====== SUPPLIED RECORDS ======
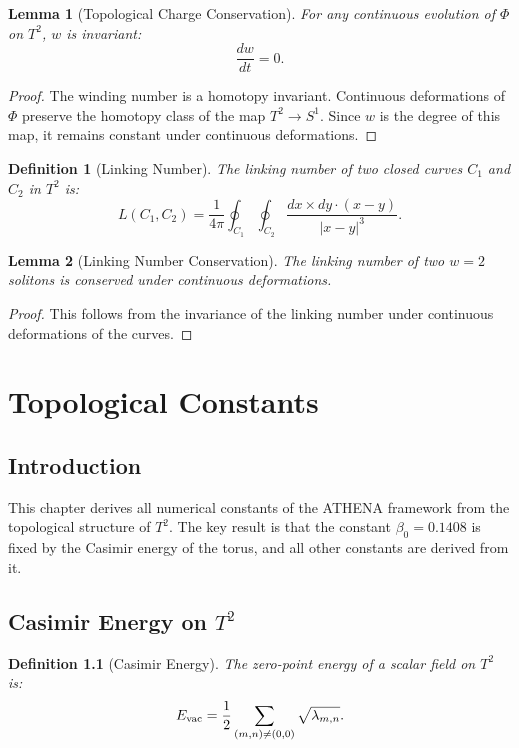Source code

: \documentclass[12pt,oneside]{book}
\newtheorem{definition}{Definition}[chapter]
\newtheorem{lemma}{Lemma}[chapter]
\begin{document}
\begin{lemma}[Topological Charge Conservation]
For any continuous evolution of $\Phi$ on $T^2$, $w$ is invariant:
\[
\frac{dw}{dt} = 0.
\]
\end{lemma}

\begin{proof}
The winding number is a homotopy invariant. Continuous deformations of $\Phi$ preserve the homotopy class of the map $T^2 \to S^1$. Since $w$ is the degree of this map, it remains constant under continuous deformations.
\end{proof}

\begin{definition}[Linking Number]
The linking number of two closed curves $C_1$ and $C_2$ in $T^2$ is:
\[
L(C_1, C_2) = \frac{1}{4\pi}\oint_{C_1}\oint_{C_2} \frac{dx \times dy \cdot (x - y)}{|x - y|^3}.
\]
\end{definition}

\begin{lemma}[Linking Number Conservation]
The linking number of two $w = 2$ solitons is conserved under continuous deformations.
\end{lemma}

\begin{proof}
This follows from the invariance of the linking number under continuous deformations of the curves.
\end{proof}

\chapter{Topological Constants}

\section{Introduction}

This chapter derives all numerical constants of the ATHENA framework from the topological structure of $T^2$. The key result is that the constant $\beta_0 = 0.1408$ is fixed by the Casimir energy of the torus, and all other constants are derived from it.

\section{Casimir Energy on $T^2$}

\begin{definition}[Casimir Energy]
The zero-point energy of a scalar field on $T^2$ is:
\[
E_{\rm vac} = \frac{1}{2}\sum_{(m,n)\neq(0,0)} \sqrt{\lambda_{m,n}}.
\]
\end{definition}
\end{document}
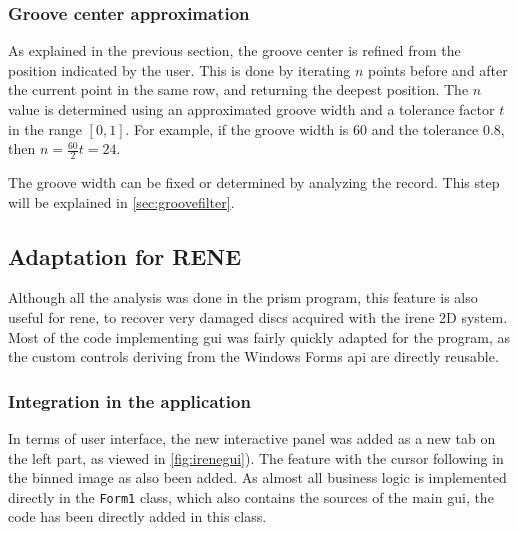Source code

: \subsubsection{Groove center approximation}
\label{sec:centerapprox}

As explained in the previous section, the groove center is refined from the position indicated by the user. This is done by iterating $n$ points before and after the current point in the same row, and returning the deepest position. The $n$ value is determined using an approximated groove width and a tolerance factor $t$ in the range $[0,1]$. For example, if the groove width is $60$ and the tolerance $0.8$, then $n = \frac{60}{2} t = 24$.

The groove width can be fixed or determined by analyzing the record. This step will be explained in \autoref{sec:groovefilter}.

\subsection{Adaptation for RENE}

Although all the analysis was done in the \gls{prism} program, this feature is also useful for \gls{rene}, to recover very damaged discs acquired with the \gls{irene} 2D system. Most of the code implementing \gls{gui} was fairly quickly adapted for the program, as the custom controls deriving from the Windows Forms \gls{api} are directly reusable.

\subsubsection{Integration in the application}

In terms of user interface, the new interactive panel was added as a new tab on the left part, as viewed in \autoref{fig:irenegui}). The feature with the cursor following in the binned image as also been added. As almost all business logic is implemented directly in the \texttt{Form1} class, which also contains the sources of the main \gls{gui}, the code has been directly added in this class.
======
**ASSIGNED TASK:** Before you finish, make sure every line above has been repeated exactly and no picture remains in the copy.

**ANSWER SECTION:**
Source code

: \documentclass[12pt,oneside]{book}
\newtheorem{definition}{Definition}[chapter]
\newtheorem{lemma}{Lemma}[chapter]
\begin{document}
\begin{lemma}[Topological Charge Conservation]
For any continuous evolution of $\Phi$ on $T^2$, $w$ is invariant:
\[
\frac{dw}{dt} = 0.
\]
\end{lemma}

\begin{proof}
The winding number is a homotopy invariant. Continuous deformations of $\Phi$ preserve the homotopy class of the map $T^2 \to S^1$. Since $w$ is the degree of this map, it remains constant under continuous deformations.
\end{proof}

\begin{definition}[Linking Number]
The linking number of two closed curves $C_1$ and $C_2$ in $T^2$ is:
\[
L(C_1, C_2) = \frac{1}{4\pi}\oint_{C_1}\oint_{C_2} \frac{dx \times dy \cdot (x - y)}{|x - y|^3}.
\]
\end{definition}

\begin{lemma}[Linking Number Conservation]
The linking number of two $w = 2$ solitons is conserved under continuous deformations.
\end{lemma}

\begin{proof}
This follows from the invariance of the linking number under continuous deformations of the curves.
\end{proof}

\chapter{Topological Constants}

\section{Introduction}

This chapter derives all numerical constants of the ATHENA framework from the topological structure of $T^2$. The key result is that the constant $\beta_0 = 0.1408$ is fixed by the Casimir energy of the torus, and all other constants are derived from it.

\section{Casimir Energy on $T^2$}

\begin{definition}[Casimir Energy]
The zero-point energy of a scalar field on $T^2$ is:
\[
E_{\rm vac} = \frac{1}{2}\sum_{(m,n)\neq(0,0)} \sqrt{\lambda_{m,n}}.
\]
\end{definition}
\end{document}
Source code

: \subsubsection{Groove center approximation}
\label{sec:centerapprox}

As explained in the previous section, the groove center is refined from the position indicated by the user. This is done by iterating $n$ points before and after the current point in the same row, and returning the deepest position. The $n$ value is determined using an approximated groove width and a tolerance factor $t$ in the range $[0,1]$. For example, if the groove width is $60$ and the tolerance $0.8$, then $n = \frac{60}{2} t = 24$.

The groove width can be fixed or determined by analyzing the record. This step will be explained in \autoref{sec:groovefilter}.

\subsection{Adaptation for RENE}

Although all the analysis was done in the \gls{prism} program, this feature is also useful for \gls{rene}, to recover very damaged discs acquired with the \gls{irene} 2D system. Most of the code implementing \gls{gui} was fairly quickly adapted for the program, as the custom controls deriving from the Windows Forms \gls{api} are directly reusable.

\subsubsection{Integration in the application}

In terms of user interface, the new interactive panel was added as a new tab on the left part, as viewed in \autoref{fig:irenegui}). The feature with the cursor following in the binned image as also been added. As almost all business logic is implemented directly in the \texttt{Form1} class, which also contains the sources of the main \gls{gui}, the code has been directly added in this class.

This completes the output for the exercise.